Dice el Diccionario de la Real Academia de la Lengua que un héroe es aquella «persona que realiza una acción muy abnegada en beneficio de una causa noble». Alguien que no busca capitalizar sus acciones, añadimos, que busca el bien ajeno por encima de todas las motivaciones posibles. Y Asghar Farhadi, sabedor de una definición siempre ambigua, ofrece con su última película una lectura ambivalente de las luces y las sombras que la sociedad arroja sobre la totalidad de un concepto como la heroicidad, y las contextualiza en una sociedad, la iraní, que encuentra en Un héroe un salvoconducto para exponer sus vergüenzas sociales e institucionales sin renunciar a la tensión y el complejo drama de personajes que hizo brillar al cineasta en obras como Nader y Simin, una separación (2011) o El viajante (2016). Lo cierto es que la pretensión de buscar en el subsuelo de la concepción de esa abnegación, de la honorabilidad o la honra, y enlazarlo siempre con la posibilidad de, efectivamente, ser heroico a un coste relativo, es la que subraya con más ahínco las virtudes de la obra: la ética como tal solo brota en su faceta más buenista cuando el plan A deviene en plan B, y aunque eso no le quita mérito a la ejecución, sí plantea una pregunta: ¿podemos hablar de un héroe? Farhadi, siempre incisivo y con una capacidad innata para plantear la pregunta correcta en cada escena —aunque, todo haya que decirlo, tenga cierta tendencia a retorcer determinadas situaciones hasta lo casi inverosímil que, aunque no sea un hecho que se convierta en un escollo narrativo, no puede quedar sin una mención crítica—, juega en todo momento con la ambigüedad y la expectativa del público de encontrar una respuesta que satisfaga el continuo del bien-mal, o el del altruismo-egoísmo.

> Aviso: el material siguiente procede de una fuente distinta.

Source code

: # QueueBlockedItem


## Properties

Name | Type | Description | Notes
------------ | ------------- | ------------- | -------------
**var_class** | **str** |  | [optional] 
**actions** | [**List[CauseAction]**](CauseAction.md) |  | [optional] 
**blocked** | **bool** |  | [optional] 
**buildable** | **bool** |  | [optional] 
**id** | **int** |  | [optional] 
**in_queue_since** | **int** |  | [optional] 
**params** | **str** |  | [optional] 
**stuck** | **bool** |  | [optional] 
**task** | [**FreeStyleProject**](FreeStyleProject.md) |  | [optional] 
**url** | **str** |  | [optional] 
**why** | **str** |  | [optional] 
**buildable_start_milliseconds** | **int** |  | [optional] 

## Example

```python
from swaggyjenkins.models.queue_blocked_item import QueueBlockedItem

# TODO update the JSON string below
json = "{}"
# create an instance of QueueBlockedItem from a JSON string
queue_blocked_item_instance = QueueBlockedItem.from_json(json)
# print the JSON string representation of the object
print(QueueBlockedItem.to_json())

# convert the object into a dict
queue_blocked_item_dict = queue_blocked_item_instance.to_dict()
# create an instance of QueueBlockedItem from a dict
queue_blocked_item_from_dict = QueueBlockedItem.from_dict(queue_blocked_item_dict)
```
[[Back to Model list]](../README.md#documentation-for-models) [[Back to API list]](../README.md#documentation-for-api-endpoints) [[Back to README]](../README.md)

Trae de vuelta al mejor Asghar Farhadi, el que entrega las reflexiones más cerebrales desde el hálito emocional, el que conecta razón y corazón sin prescindir ni del rigor ni de la pasión.
Un héroe cuenta la historia de Rahim —espectacular la interpretación de Amir Jadidi, que además supone un acierto de casting sin precedentes: esa mirada y esa sonrisa ya valen la elección—, un preso que, en un permiso de dos días, se propone convencer a su denunciante para que retire los cargos y pueda, así, salir de la penitenciaría. El conflicto viene dado cuando cae en las manos de Rahim cierta cantidad de oro de origen dudoso, que le podría servir para arreglar parte de sus problemas económicos, pero que no le resultará tan fácil de gestionar desde el punto de vista moral —y más casuísticas que no entraremos a comentar para favorecer el buen visionado—. Asghar Farhadi explora la realidad iraní desde el punto de vista de un pobre diablo al que no le sale nada bien, que no cuestiona las buenas intenciones, sino las medias verdades. Que se muestra implacable con la manipulación y el desagravio burocrático y político al que se somete a todo aquel que gira dentro de la rueda con tal de rascar un segundo publicitario más, y que describe con esa precisión tan vivencial un mundo implacable en el que lo que dicen es más importante que lo que ha ocurrido. A pesar de entrar en el terreno de las dos horas de duración, y como es habitual en el cine de Farhadi, los personajes generan tanta curiosidad y sus características personales y coyunturales están retratadas con tanta precisión y habilidad, que el seguimiento de la obra se hace desde lo más primario, casi desde lo documental, comprendiendo y acompañando más que observando u opinando. Un héroe trae de vuelta al mejor Asghar Farhadi, el que entrega las reflexiones más cerebrales desde el hálito emocional, el que conecta razón y corazón sin prescindir ni del rigor ni de la pasión. Una película que salva la distancia entre la integridad y la inmoralidad, siempre con luces y sombras y un gusto muy afinado por lo ambiguo y lo indeterminado. Y que, pese a todo, se mantiene firme en su propósito: los héroes dependen del punto de vista.